Oh, we may own the footsteps now,

but they will own the soil.

 

Lost Muse

They were frantic,

searching and scouring seas,

scanning the unspeakable secrets scrawled

on diary pages.  They put up posters

on every street, on every shiftless day,

for it seemed to them, at least

that they were missing a dog.

She was out there

in the forests, frolicking,

in the fae fields, in frigid frost

finding whatever

that wished now to be found,

to capture, and to bring home.

Burning without Fire

Books of poetry

lie in hiding under the sheets,

persecuted for heresy,

for their scraps of solitary truths,

browned and crispy with age and fearful fingers,

unread, unopened, unseen, for

being unfair, being personal

for being.

And outside the sound of empty pages

flurries to the wild amusement

of a hard and shiny crowd.

A Cleaning Message

It isn’t so hard to be kind.

The way the boxes put it,

it seems impossible:

a spring cleaning

of a century-old house,

of vices and vengeance and

endless mountains of clutter

in the cupboard, in your mind,

But boxes just box us.

There are things on shelves, too.

The mantelpiece.
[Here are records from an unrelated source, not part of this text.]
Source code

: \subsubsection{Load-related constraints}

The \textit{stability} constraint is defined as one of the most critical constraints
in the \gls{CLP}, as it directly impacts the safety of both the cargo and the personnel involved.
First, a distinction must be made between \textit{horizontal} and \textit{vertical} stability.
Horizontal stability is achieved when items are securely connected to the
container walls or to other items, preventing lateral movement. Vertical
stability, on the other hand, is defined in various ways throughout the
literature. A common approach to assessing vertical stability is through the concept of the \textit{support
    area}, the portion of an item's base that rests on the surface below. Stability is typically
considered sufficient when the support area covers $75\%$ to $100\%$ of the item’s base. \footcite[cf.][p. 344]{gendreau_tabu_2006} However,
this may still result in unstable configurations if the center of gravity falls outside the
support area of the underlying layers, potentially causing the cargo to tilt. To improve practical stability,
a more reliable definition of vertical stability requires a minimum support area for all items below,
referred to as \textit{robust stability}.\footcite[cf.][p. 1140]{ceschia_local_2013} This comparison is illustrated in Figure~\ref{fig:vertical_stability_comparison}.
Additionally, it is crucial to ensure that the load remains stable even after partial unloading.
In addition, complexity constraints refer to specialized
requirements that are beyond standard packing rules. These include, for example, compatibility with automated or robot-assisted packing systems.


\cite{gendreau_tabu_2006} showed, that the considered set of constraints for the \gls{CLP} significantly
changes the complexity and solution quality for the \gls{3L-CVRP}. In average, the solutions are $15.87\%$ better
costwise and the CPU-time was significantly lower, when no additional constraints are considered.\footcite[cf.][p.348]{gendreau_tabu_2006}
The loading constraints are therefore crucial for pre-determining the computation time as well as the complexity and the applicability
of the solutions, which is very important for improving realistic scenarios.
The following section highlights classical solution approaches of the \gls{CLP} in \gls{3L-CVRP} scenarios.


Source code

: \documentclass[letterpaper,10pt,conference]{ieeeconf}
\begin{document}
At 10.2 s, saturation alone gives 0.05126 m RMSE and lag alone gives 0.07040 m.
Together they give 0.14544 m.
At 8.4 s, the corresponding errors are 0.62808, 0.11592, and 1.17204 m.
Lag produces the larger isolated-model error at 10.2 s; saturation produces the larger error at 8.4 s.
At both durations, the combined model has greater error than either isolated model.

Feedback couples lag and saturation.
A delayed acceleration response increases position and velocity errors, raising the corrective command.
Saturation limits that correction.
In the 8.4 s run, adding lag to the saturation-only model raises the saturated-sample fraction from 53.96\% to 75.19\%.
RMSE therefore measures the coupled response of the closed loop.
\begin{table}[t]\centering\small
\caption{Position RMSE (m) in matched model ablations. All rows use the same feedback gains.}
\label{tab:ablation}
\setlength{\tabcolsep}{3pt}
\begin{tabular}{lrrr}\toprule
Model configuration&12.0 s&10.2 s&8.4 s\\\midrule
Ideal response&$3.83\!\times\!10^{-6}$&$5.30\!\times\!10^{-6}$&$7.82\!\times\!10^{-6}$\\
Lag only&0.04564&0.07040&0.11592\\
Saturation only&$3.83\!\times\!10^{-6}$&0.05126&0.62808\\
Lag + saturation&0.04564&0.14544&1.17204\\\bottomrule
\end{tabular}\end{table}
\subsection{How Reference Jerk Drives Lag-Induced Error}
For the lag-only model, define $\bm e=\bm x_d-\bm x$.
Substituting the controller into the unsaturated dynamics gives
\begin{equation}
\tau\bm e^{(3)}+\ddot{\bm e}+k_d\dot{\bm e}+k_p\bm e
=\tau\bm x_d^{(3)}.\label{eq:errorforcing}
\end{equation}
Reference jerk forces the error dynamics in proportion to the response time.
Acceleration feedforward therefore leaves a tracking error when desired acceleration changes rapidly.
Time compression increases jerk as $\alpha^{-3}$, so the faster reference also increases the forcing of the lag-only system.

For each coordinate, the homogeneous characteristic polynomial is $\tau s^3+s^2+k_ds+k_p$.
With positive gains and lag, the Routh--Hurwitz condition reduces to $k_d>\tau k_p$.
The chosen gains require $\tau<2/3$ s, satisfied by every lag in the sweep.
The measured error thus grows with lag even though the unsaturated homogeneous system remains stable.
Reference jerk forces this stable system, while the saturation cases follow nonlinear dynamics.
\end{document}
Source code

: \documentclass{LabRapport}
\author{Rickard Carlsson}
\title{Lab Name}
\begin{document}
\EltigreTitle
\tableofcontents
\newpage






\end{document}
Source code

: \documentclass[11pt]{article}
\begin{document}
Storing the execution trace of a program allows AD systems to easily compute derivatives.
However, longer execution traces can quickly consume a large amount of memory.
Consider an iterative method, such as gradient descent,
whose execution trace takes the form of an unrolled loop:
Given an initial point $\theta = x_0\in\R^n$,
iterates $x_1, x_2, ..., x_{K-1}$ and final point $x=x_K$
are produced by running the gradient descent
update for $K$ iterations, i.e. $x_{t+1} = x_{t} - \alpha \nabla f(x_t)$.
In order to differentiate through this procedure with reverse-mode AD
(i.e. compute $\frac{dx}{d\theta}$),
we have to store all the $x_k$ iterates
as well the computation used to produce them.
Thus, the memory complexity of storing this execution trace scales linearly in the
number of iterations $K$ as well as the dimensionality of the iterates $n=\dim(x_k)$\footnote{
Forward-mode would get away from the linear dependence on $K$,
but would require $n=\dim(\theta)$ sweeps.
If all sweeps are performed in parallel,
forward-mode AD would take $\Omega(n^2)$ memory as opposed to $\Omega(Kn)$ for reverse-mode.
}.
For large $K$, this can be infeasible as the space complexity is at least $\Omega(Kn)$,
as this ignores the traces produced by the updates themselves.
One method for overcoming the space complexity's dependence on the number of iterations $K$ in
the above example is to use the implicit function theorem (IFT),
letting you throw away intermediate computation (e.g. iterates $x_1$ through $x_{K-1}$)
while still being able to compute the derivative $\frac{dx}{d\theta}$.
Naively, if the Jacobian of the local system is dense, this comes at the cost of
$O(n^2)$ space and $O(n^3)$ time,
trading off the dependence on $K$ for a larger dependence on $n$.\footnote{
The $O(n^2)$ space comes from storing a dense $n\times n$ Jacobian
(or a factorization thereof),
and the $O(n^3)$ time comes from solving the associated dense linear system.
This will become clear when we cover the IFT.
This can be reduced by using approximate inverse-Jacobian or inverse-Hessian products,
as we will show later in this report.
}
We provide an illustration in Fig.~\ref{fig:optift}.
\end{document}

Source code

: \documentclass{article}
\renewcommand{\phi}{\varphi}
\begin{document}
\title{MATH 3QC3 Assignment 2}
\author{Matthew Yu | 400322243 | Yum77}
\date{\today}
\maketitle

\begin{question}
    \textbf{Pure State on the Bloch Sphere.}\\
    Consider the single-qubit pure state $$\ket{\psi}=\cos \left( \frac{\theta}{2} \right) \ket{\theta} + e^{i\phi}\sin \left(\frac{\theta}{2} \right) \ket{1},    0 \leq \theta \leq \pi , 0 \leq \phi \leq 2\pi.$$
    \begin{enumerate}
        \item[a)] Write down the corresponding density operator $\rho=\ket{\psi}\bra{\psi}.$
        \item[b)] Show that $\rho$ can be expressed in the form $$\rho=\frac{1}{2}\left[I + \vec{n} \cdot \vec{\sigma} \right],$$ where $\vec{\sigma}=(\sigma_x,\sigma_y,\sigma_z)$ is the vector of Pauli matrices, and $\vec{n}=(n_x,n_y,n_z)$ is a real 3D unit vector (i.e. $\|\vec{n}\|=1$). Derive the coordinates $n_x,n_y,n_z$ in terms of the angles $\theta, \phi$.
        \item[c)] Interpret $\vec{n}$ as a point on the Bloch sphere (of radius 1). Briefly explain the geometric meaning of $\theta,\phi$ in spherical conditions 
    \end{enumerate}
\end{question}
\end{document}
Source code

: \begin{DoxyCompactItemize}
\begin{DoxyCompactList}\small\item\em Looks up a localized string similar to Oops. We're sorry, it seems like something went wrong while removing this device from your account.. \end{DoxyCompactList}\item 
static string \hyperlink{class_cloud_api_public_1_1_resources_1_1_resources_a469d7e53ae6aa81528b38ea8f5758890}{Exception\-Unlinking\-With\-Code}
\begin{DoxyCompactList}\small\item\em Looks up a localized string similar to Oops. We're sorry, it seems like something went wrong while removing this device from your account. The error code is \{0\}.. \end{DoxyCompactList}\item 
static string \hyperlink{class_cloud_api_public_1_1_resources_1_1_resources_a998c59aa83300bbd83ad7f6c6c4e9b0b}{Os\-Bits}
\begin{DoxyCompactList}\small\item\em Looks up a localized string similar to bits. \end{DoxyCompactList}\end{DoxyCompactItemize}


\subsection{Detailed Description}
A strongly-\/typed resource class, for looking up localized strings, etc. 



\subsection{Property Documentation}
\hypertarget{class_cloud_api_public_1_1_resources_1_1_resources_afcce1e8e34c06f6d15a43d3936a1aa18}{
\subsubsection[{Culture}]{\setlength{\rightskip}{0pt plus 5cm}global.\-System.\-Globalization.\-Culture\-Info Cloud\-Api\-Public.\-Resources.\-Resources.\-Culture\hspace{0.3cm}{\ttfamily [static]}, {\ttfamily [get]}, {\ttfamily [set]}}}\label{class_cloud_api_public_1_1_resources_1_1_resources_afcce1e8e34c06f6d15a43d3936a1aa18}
Atop the printer.

Outside, where a wire traps passing-by birds.

Inside, where a silence traps passing-by friends.

Eventually, you can take it away,

piece by piece.

 

In Honesty

The misanthrope’s favourite cafe

was a strategically-located hideout

for cats.

It was whittled and worn,

washed and watered with plants

that were trimmed on the daily.

It was metal doors, wooden interiors

weaved together like a grandmother’s quilt

for a baby abroad in the winter time.

It was

a shot of espresso, a cloud crafted from foam,

with a bell that would tinkle

in unobtrusive welcome and

a barista that remembered his order.